N° RG 22/01534 - N° Portalis DBVJ-V-B7G-MT46





















MSA DE LA GIRONDE



c/

S.A.S. [3]









Nature de la décision : AU FOND









Notifié par LRAR le :



LRAR non parven

ue pour adresse actuelle inconnue à :



La possibilité reste ouverte à la partie intéressée de procéder par voie de signification (acte d'huissier).



Certifié par le Directeur des services de greffe judiciaires,





Grosse délivrée le :



à :

Décision déférée à la Cour : jugement rendu le 15 mars 20...

COUR D'APPEL DE BORDEAUX

CHAMBRE SOCIALE - SECTION B

--------------------------

ARRÊT DU : 11 avril 2024

SÉCURITÉ SOCIALE

N° RG 22/01534 - N° Portalis DBVJ-V-B7G-MT46

MSA DE LA GIRONDE

c/

S.A.S. [3]

Nature de la décision : AU FOND

Notifié par LRAR le :

LRAR non parvenue pour adresse actuelle inconnue à :

La possibilité reste ouverte à la partie intéressée de procéder par voie de signification (acte d'huissier).
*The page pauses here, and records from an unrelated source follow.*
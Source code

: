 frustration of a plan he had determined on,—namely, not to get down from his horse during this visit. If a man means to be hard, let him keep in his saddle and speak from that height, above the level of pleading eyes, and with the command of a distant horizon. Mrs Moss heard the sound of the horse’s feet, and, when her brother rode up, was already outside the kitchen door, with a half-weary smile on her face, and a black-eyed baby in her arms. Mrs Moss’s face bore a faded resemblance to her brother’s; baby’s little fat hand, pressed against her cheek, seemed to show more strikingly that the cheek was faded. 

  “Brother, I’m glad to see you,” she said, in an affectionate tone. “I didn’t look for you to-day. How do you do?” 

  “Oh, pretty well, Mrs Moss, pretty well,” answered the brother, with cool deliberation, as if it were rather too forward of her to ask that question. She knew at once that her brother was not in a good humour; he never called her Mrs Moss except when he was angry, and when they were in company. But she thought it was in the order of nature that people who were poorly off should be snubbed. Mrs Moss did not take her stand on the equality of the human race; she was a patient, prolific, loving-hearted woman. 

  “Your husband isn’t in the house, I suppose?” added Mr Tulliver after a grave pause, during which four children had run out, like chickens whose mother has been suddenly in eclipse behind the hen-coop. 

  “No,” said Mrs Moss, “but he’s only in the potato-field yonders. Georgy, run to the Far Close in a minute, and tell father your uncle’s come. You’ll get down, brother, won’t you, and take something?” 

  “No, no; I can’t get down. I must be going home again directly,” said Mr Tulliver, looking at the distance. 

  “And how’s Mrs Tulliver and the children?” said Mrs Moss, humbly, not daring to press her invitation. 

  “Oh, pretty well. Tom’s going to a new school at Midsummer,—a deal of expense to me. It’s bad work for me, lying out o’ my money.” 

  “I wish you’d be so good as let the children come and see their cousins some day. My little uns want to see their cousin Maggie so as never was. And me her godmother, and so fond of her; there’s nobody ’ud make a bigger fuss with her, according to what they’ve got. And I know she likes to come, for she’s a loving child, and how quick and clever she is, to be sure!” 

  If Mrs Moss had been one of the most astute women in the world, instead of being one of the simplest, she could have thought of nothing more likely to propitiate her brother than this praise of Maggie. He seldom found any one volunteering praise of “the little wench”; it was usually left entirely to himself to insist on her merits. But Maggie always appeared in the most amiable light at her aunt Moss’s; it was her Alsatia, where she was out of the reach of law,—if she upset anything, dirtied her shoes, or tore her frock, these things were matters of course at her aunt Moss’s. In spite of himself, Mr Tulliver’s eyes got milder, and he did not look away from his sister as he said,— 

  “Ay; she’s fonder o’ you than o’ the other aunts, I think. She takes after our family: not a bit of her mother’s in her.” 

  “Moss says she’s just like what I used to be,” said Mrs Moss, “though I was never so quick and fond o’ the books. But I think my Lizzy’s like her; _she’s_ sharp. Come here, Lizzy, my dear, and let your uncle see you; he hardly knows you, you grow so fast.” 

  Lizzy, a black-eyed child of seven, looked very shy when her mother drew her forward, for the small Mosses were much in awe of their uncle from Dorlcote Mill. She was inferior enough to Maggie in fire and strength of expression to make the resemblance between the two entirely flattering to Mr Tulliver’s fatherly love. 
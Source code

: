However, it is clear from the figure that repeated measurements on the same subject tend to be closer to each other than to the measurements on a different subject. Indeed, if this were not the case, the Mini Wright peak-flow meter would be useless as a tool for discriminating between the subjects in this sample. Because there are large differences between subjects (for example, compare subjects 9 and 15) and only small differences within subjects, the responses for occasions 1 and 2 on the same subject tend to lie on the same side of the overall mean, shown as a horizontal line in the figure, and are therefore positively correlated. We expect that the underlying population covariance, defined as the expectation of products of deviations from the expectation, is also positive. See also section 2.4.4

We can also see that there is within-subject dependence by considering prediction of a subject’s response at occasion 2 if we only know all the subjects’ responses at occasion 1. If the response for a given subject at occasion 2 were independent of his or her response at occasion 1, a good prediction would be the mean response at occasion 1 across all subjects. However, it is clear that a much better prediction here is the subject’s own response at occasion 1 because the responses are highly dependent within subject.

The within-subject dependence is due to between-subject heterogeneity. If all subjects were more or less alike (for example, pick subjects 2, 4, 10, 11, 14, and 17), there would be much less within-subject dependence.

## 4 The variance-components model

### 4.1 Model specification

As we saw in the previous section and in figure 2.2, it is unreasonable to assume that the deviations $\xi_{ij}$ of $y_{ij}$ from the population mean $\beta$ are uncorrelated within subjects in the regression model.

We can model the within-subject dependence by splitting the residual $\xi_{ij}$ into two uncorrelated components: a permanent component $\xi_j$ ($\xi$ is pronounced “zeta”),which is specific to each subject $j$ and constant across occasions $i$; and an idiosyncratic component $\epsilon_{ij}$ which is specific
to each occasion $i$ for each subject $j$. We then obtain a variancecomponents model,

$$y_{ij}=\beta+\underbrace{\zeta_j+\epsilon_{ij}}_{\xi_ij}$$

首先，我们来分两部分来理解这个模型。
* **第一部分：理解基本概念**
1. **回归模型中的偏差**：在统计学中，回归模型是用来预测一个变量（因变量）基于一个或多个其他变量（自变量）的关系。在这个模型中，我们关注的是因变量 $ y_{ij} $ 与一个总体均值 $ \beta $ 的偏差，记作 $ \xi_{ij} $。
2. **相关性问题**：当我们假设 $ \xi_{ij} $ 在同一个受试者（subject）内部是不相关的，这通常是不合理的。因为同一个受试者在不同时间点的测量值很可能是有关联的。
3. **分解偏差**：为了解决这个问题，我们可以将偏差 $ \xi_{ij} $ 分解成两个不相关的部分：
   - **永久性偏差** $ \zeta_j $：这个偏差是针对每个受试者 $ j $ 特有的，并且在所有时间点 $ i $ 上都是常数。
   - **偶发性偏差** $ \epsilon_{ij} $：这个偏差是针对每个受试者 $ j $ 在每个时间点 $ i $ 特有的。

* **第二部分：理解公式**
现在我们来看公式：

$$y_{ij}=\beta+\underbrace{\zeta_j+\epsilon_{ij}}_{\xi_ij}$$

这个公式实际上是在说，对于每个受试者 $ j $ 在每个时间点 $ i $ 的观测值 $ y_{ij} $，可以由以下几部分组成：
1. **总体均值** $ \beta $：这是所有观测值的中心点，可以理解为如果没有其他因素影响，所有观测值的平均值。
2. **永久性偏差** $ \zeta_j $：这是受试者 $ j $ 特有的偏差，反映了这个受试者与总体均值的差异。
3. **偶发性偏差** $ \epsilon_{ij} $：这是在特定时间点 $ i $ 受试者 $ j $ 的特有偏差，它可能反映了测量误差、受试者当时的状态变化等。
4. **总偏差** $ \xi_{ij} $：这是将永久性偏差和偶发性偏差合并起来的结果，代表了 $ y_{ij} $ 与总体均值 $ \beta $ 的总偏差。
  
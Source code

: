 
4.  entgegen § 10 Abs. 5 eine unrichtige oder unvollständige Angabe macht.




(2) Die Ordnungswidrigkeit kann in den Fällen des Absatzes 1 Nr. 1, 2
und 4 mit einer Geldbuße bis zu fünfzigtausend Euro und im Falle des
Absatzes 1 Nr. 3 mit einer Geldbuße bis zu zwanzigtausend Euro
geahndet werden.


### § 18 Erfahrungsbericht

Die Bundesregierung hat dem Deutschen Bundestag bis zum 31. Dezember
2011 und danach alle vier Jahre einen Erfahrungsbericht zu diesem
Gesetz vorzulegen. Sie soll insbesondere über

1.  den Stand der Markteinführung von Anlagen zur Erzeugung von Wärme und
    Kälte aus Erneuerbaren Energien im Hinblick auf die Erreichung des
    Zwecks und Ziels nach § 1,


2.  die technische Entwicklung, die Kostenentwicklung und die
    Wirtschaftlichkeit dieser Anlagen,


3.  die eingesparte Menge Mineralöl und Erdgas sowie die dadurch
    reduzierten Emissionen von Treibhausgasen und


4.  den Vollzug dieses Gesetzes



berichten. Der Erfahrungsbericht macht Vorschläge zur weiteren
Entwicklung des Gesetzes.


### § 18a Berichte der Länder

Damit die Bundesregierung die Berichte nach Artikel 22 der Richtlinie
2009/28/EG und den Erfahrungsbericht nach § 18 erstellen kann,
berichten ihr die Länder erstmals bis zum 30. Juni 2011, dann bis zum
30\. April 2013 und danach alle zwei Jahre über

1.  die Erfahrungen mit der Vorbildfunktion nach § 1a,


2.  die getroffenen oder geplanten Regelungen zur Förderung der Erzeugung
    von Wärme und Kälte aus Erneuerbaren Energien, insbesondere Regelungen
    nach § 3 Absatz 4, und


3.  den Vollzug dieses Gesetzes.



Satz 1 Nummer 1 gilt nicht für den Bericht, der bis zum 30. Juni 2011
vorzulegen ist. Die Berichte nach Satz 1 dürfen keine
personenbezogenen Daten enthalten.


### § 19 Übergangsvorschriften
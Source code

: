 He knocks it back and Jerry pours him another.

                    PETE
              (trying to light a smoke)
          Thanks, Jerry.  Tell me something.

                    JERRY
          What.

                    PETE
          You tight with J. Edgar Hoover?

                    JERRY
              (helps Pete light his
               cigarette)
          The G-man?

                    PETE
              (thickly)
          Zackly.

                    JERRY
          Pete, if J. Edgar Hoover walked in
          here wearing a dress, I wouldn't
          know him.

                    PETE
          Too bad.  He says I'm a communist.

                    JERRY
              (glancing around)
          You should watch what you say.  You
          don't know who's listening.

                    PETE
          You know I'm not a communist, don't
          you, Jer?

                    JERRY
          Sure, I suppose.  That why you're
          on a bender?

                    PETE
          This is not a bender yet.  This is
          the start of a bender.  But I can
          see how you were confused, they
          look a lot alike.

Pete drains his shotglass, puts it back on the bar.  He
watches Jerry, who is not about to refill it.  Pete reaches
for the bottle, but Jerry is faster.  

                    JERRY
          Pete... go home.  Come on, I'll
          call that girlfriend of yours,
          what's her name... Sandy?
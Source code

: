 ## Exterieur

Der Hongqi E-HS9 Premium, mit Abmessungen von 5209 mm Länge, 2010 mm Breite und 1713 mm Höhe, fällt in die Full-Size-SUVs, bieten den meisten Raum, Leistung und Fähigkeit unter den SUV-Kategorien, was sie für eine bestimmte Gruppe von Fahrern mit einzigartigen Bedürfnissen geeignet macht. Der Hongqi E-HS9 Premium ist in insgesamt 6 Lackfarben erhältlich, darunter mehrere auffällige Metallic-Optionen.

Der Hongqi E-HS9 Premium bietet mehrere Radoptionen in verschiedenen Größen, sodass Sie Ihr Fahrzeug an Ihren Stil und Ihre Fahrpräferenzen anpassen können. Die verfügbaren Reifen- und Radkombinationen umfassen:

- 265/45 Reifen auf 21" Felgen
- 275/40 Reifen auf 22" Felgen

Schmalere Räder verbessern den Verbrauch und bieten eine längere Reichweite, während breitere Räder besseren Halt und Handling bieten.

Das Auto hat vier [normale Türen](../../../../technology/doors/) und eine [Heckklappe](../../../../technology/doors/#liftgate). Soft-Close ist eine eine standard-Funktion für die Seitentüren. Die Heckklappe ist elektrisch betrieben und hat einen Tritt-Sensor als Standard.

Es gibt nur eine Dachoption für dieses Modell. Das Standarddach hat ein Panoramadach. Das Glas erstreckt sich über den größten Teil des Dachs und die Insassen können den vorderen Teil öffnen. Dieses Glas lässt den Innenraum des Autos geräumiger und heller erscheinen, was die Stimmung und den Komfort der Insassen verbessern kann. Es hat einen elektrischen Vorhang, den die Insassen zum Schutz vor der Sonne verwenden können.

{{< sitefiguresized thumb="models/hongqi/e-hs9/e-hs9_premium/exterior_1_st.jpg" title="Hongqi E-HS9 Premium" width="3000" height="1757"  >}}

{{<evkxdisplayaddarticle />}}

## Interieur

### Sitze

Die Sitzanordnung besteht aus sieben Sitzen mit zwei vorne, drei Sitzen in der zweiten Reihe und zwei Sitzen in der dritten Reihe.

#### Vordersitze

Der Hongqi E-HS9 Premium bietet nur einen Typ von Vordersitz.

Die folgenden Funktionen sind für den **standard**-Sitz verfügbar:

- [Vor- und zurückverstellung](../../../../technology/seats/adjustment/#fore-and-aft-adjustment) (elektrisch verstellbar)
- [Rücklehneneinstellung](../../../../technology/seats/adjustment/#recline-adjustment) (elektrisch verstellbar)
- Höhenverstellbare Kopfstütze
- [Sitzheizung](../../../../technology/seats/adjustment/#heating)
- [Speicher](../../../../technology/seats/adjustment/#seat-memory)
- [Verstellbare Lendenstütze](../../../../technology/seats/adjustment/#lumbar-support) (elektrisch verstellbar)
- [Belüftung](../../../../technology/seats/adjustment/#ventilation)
Certifié par le Directeur des services de greffe judiciaires,

Grosse délivrée le :

à :

Décision déférée à la Cour : jugement rendu le 15 mars 2022 (R.G. n°21/01180) par le Pole social du TJ de BORDEAUX, suivant déclaration d'appel du 25 mars 2022.

APPELANTE :

MSA DE LA GIRONDE, agissant en la personne de son représentant légal domicilié en cette qualité au siège social [Adresse 1]

représentée par Monsieur [C] dûment mandaté

INTIMÉE :

S.A.S. [3] prise en la personne de son représentant légal domicilié en cette qualité au siège social [Adresse 2]

représentée par Me Xavier BONTOUX de la SAS BDO AVOCATS LYON, avocat au barreau de LYON substitué par Me Caroline ARNAUD

COMPOSITION DE LA COUR :

En application des dispositions de l'article 945-1 du code de procédure civile, l'affaire a été débattue le 18 janvier 2024, en audience publique, devant Madame Sophie Lésineau, conseillère chargée d'instruire l'affaire, qui a retenu l'affaire.

Ce magistrat a rendu compte des plaidoiries dans le délibéré de la cour, composée de :

Monsieur Eric Veyssière, président

Madame Sophie Lésineau, conseillère

Madame Valérie Collet, conseillère

qui en ont délibéré.

Greffière lors des débats : Sylvaine Déchamps,

ARRÊT :

- contradictoire

- prononcé publiquement par mise à disposition de l'arrêt au greffe de la Cour, les parties en ayant été préalablement avisées dans les conditions prévues à l'article 450 alinéa 2 du Code de Procédure Civile.

Le délibéré a été prorogé en raison de la charge de travail de la Cour.

EXPOSE DU LITIGE

Mme [X] a été employée par la société [3] en qualité d'ouvrière agricole à partir du 04 janvier 2016.

Le 27 janvier 2017, la société [3] a établi une déclaration d'accident du travail mentionnant « vive douleur dans le dos et l'épaule qui l'a immobilisé ».

Le certificat médical initial a été établi le 25 janvier 2017 dans les termes suivants : « dorso lombalgies aigues, blocage après effort au travail ».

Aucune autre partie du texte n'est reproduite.